WHAT YOU SHOULD DO:
Repeat, please, only the lines from the top of the data down to the line with "This repository is"; include both of those lines.

##### GIVEN INFORMATION

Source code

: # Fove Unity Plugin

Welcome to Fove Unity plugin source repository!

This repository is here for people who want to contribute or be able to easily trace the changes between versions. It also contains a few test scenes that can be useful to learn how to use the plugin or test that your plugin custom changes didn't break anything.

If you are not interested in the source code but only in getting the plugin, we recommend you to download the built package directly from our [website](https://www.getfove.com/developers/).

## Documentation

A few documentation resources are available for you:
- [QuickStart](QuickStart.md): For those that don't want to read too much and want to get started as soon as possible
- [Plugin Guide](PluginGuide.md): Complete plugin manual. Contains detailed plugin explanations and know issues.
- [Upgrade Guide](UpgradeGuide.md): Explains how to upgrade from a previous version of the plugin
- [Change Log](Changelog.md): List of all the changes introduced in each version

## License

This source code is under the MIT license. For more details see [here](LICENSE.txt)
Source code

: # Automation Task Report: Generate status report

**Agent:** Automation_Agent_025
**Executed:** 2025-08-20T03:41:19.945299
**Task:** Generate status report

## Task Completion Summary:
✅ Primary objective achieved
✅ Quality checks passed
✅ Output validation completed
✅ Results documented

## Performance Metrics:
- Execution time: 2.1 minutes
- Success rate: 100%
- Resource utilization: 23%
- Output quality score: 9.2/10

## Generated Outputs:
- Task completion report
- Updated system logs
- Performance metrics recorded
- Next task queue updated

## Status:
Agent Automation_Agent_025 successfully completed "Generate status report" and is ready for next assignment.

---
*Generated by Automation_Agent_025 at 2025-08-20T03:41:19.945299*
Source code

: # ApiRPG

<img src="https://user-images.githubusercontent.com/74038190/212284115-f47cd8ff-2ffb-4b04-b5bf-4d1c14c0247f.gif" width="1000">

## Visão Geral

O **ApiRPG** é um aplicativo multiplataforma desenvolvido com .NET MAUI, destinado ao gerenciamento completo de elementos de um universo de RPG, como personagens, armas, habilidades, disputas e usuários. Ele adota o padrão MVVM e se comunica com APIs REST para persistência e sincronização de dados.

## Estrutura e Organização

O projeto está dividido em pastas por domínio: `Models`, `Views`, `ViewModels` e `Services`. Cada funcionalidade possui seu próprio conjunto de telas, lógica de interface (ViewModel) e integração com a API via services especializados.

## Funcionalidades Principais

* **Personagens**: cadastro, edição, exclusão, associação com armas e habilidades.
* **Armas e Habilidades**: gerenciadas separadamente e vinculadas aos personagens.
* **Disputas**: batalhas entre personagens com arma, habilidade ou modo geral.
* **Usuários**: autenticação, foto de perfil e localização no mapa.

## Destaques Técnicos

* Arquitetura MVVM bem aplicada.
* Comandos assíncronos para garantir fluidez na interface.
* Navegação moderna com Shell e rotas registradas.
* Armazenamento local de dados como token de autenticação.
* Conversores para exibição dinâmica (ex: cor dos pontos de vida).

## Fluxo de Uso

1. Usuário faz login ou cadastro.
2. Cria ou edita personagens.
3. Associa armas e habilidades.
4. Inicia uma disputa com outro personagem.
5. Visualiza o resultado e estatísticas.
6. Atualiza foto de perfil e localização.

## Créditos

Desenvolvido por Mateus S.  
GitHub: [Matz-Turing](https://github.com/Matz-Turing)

##########

SOLUTION BELOW:
Source code

: # Fove Unity Plugin

Welcome to Fove Unity plugin source repository!

This repository is here for people who want to contribute or be able to easily trace the changes between versions. It also contains a few test scenes that can be useful to learn how to use the plugin or test that your plugin custom changes didn't break anything.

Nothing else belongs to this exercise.